• _Exercise directions_: Start at the line with "This is a new" in the records below, stop at the line with "entries in Open", and return every line in that span exactly, the two end lines included.

Saved data entries:
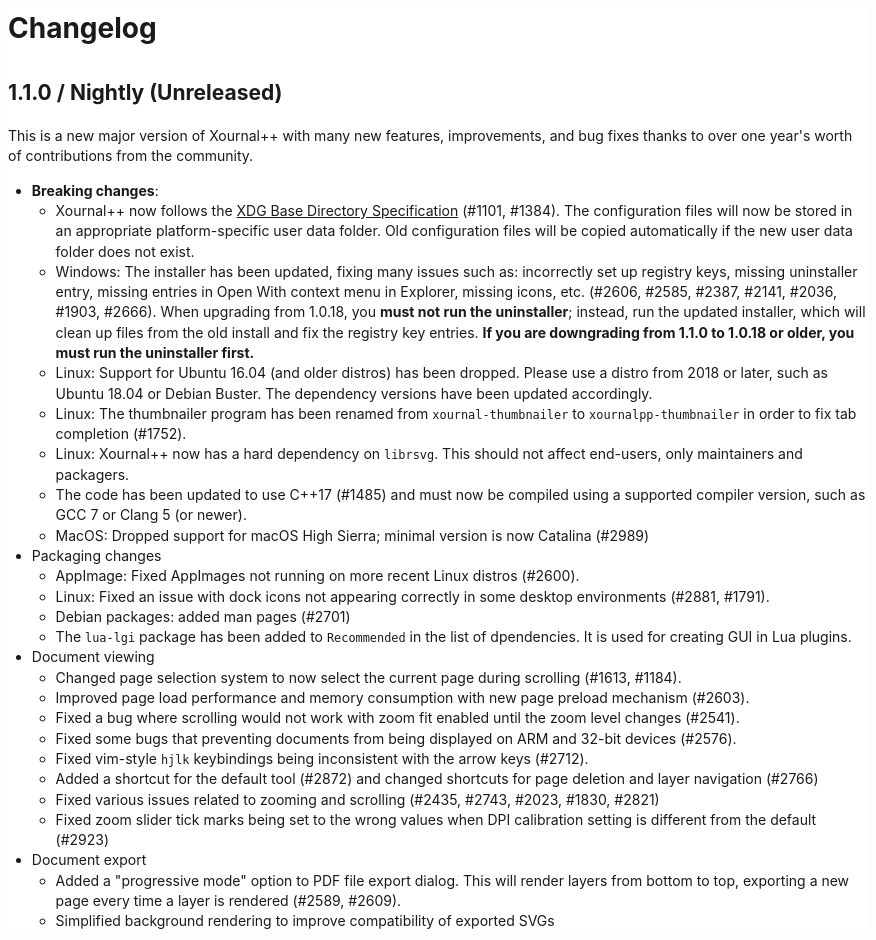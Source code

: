 # Changelog

## 1.1.0 / Nightly (Unreleased)

This is a new major version of Xournal++ with many new features, improvements,
and bug fixes thanks to over one year's worth of contributions from the
community.

* **Breaking changes**:
    * Xournal++ now follows the [XDG Base Directory
      Specification](https://specifications.freedesktop.org/basedir-spec/basedir-spec-latest.html)
      (#1101, #1384). The configuration files will now be stored in an
      appropriate platform-specific user data folder. Old configuration files
      will be copied automatically if the new user data folder does not exist.
    * Windows: The installer has been updated, fixing many issues such as:
      incorrectly set up registry keys, missing uninstaller entry, missing
      entries in Open With context menu in Explorer, missing icons, etc. (#2606,
      #2585, #2387, #2141, #2036, #1903, #2666). When upgrading from 1.0.18, you
      **must not run the uninstaller**; instead, run the updated installer,
      which will clean up files from the old install and fix the registry key
      entries. **If you are downgrading from 1.1.0 to 1.0.18 or older, you must
      run the uninstaller first.**
    * Linux: Support for Ubuntu 16.04 (and older distros) has been dropped.
      Please use a distro from 2018 or later, such as Ubuntu 18.04 or Debian
      Buster. The dependency versions have been updated accordingly.
    * Linux: The thumbnailer program has been renamed from `xournal-thumbnailer`
      to `xournalpp-thumbnailer` in order to fix tab completion (#1752).
    * Linux: Xournal++ now has a hard dependency on `librsvg`. This should not affect
      end-users, only maintainers and packagers.
    * The code has been updated to use C++17 (#1485) and must now be compiled
      using a supported compiler version, such as GCC 7 or Clang 5 (or newer).
    * MacOS: Dropped support for macOS High Sierra; minimal version is now Catalina (#2989)
* Packaging changes
    * AppImage: Fixed AppImages not running on more recent Linux distros
      (#2600).
    * Linux: Fixed an issue with dock icons not appearing correctly in some
      desktop environments (#2881, #1791).
    * Debian packages: added man pages (#2701)
    * The `lua-lgi` package has been added to `Recommended` in the list of dpendencies.
      It is used for creating GUI in Lua plugins.
* Document viewing
    * Changed page selection system to now select the current page during
      scrolling (#1613, #1184).
    * Improved page load performance and memory consumption with new page
      preload mechanism (#2603).
    * Fixed a bug where scrolling would not work with zoom fit enabled until the
    zoom level changes (#2541).
    * Fixed some bugs that preventing documents from being displayed on ARM and
      32-bit devices (#2576).
    * Fixed vim-style `hjlk` keybindings being inconsistent with the arrow keys
      (#2712).
    * Added a shortcut for the default tool (#2872) and changed shortcuts for
      page deletion and layer navigation (#2766)
    * Fixed various issues related to zooming and scrolling (#2435, #2743,
      #2023, #1830, #2821)
    * Fixed zoom slider tick marks being set to the wrong values when DPI
      calibration setting is different from the default (#2923)
* Document export
    * Added a "progressive mode" option to PDF file export dialog. This will
      render layers from bottom to top, exporting a new page every time a layer
      is rendered (#2589, #2609).
    * Simplified background rendering to improve compatibility of exported SVGs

• _Your response_:
This is a new major version of Xournal++ with many new features, improvements,
and bug fixes thanks to over one year's worth of contributions from the
community.

* **Breaking changes**:
    * Xournal++ now follows the [XDG Base Directory
      Specification](https://specifications.freedesktop.org/basedir-spec/basedir-spec-latest.html)
      (#1101, #1384). The configuration files will now be stored in an
      appropriate platform-specific user data folder. Old configuration files
      will be copied automatically if the new user data folder does not exist.
    * Windows: The installer has been updated, fixing many issues such as:
      incorrectly set up registry keys, missing uninstaller entry, missing
      entries in Open With context menu in Explorer, missing icons, etc. (#2606,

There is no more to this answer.